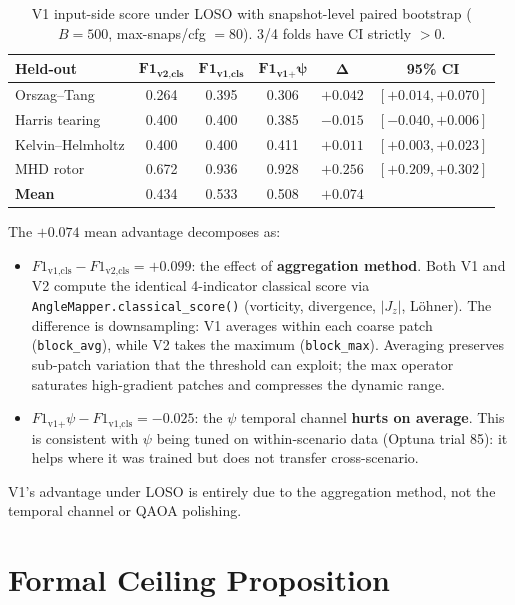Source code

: \documentclass[12pt, a4paper, oneside]{report}
\begin{document}
\begin{table}[H]
\centering
\caption{V1 input-side score under LOSO with snapshot-level paired bootstrap ($B = 500$, max-snaps/cfg $= 80$). 3/4 folds have CI strictly $> 0$.}
\label{tab:v1-loso}
\begin{tabular}{lccccc}
\toprule
\textbf{Held-out} & $\bm{F1_\text{v2,cls}}$ & $\bm{F1_\text{v1,cls}}$ & $\bm{F1_\text{v1+}\psi}$ & $\bm{\Delta}$ & \textbf{95\% CI} \\
\midrule
Orszag--Tang & 0.264 & 0.395 & 0.306 & $+0.042$ & $[+0.014, +0.070]$ \\
Harris tearing & 0.400 & 0.400 & 0.385 & $-0.015$ & $[-0.040, +0.006]$ \\
Kelvin--Helmholtz & 0.400 & 0.400 & 0.411 & $+0.011$ & $[+0.003, +0.023]$ \\
MHD rotor & 0.672 & 0.936 & 0.928 & $+0.256$ & $[+0.209, +0.302]$ \\
\midrule
\textbf{Mean} & 0.434 & 0.533 & 0.508 & $\bm{+0.074}$ & \\
\bottomrule
\end{tabular}
\end{table}

The $+0.074$ mean advantage decomposes as:
\begin{itemize}
    \item $F1_\text{v1,cls} - F1_\text{v2,cls} = +0.099$: the effect of \textbf{aggregation method}. Both V1 and V2 compute the identical 4-indicator classical score via \texttt{AngleMapper.classical\_score()} (vorticity, divergence, $|J_z|$, L\"ohner). The difference is downsampling: V1 averages within each coarse patch (\texttt{block\_avg}), while V2 takes the maximum (\texttt{block\_max}). Averaging preserves sub-patch variation that the threshold can exploit; the max operator saturates high-gradient patches and compresses the dynamic range.
    \item $F1_\text{v1+}\psi - F1_\text{v1,cls} = -0.025$: the $\psi$ temporal channel \textbf{hurts on average}. This is consistent with $\psi$ being tuned on within-scenario data (Optuna trial 85): it helps where it was trained but does not transfer cross-scenario.
\end{itemize}

V1's advantage under LOSO is entirely due to the aggregation method, not the temporal channel or QAOA polishing.

\section{Formal Ceiling Proposition}
\label{sec:ceiling-proposition}
\end{document}

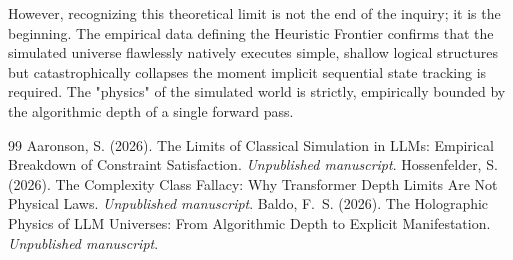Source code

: \documentclass[12pt,a4paper]{article}
\begin{document}
However, recognizing this theoretical limit is not the end of the inquiry; it is the beginning. The empirical data defining the Heuristic Frontier confirms that the simulated universe flawlessly natively executes simple, shallow logical structures but catastrophically collapses the moment implicit sequential state tracking is required. The "physics" of the simulated world is strictly, empirically bounded by the algorithmic depth of a single forward pass.

\begin{thebibliography}{99}
 Aaronson, S. (2026). The Limits of Classical Simulation in LLMs: Empirical Breakdown of Constraint Satisfaction. \emph{Unpublished manuscript}.
 Hossenfelder, S. (2026). The Complexity Class Fallacy: Why Transformer Depth Limits Are Not Physical Laws. \emph{Unpublished manuscript}.
 Baldo, F.~S. (2026). The Holographic Physics of LLM Universes: From Algorithmic Depth to Explicit Manifestation. \emph{Unpublished manuscript}.
\end{thebibliography}
\end{document}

The task: Search the entries for the string "channel" and return each line where it turns up.

Result of this task:
    \item $F1_\text{v1+}\psi - F1_\text{v1,cls} = -0.025$: the $\psi$ temporal channel \textbf{hurts on average}. This is consistent with $\psi$ being tuned on within-scenario data (Optuna trial 85): it helps where it was trained but does not transfer cross-scenario.
V1's advantage under LOSO is entirely due to the aggregation method, not the temporal channel or QAOA polishing.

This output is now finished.